WHAT TO PRODUCE: Would you copy every line of the listing below that includes the word "bruges"?

= = = = =

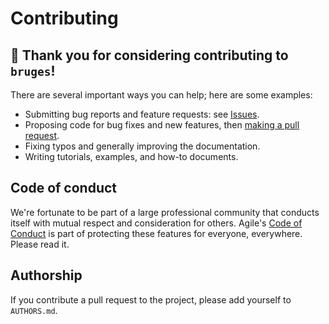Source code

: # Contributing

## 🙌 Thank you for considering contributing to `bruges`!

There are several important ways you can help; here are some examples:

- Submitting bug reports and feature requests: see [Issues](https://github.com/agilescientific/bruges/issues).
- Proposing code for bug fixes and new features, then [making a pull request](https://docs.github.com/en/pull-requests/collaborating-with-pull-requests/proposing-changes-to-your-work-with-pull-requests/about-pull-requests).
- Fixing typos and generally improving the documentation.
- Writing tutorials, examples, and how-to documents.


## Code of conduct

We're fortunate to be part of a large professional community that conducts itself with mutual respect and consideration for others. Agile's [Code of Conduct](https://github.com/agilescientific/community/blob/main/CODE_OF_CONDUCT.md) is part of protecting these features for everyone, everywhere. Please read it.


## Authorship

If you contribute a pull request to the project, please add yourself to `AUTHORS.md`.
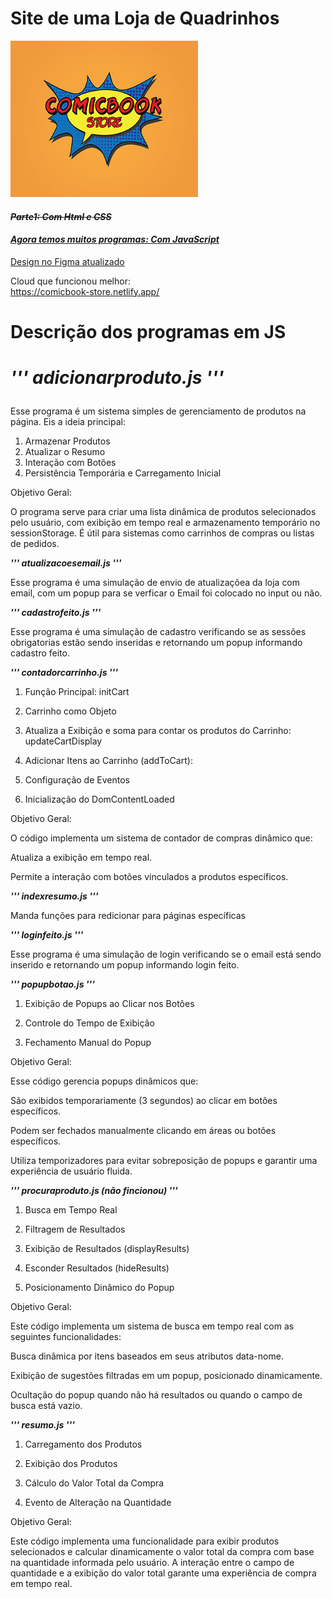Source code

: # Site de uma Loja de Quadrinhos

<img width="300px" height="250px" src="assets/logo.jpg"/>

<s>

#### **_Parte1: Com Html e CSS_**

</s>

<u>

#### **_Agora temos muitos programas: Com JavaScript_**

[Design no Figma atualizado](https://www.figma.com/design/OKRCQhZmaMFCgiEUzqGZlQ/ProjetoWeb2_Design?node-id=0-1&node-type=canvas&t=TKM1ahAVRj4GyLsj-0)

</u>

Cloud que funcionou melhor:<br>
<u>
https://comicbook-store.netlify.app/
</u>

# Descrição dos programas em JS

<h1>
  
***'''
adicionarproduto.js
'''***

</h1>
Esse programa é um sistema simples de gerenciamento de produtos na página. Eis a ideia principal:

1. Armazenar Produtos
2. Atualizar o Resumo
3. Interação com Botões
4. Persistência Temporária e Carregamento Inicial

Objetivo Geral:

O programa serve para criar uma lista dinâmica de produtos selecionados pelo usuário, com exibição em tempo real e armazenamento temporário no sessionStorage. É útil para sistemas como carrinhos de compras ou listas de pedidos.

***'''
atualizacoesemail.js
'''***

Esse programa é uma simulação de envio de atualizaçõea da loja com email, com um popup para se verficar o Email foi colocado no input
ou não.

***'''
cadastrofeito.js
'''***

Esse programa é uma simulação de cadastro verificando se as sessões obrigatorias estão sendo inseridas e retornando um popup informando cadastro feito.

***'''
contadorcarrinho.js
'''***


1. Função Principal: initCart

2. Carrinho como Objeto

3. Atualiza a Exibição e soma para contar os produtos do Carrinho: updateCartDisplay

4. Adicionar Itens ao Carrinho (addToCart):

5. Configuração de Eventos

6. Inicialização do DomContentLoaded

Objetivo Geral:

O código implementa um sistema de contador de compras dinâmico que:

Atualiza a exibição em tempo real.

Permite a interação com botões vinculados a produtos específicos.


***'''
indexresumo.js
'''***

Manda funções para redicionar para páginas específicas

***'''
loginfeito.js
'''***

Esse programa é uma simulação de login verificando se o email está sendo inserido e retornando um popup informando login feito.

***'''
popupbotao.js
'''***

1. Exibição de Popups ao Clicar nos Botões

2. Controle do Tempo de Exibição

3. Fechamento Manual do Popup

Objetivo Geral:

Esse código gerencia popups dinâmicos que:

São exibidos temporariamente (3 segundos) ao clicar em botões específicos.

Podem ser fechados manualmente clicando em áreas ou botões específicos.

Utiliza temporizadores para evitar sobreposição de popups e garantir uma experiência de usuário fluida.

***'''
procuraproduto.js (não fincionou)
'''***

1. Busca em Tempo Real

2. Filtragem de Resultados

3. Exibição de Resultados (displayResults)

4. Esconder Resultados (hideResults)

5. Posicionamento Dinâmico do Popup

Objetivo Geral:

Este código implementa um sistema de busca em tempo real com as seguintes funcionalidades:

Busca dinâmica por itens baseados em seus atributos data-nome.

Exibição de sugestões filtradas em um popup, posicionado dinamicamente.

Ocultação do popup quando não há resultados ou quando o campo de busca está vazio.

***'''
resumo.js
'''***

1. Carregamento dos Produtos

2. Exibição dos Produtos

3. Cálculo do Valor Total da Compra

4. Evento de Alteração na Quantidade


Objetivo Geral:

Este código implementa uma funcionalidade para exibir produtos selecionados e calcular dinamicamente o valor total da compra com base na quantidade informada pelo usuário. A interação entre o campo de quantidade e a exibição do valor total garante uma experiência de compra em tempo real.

= = = = =

SOLUTION TO THIS TASK:
## 🙌 Thank you for considering contributing to `bruges`!
- Submitting bug reports and feature requests: see [Issues](https://github.com/agilescientific/bruges/issues).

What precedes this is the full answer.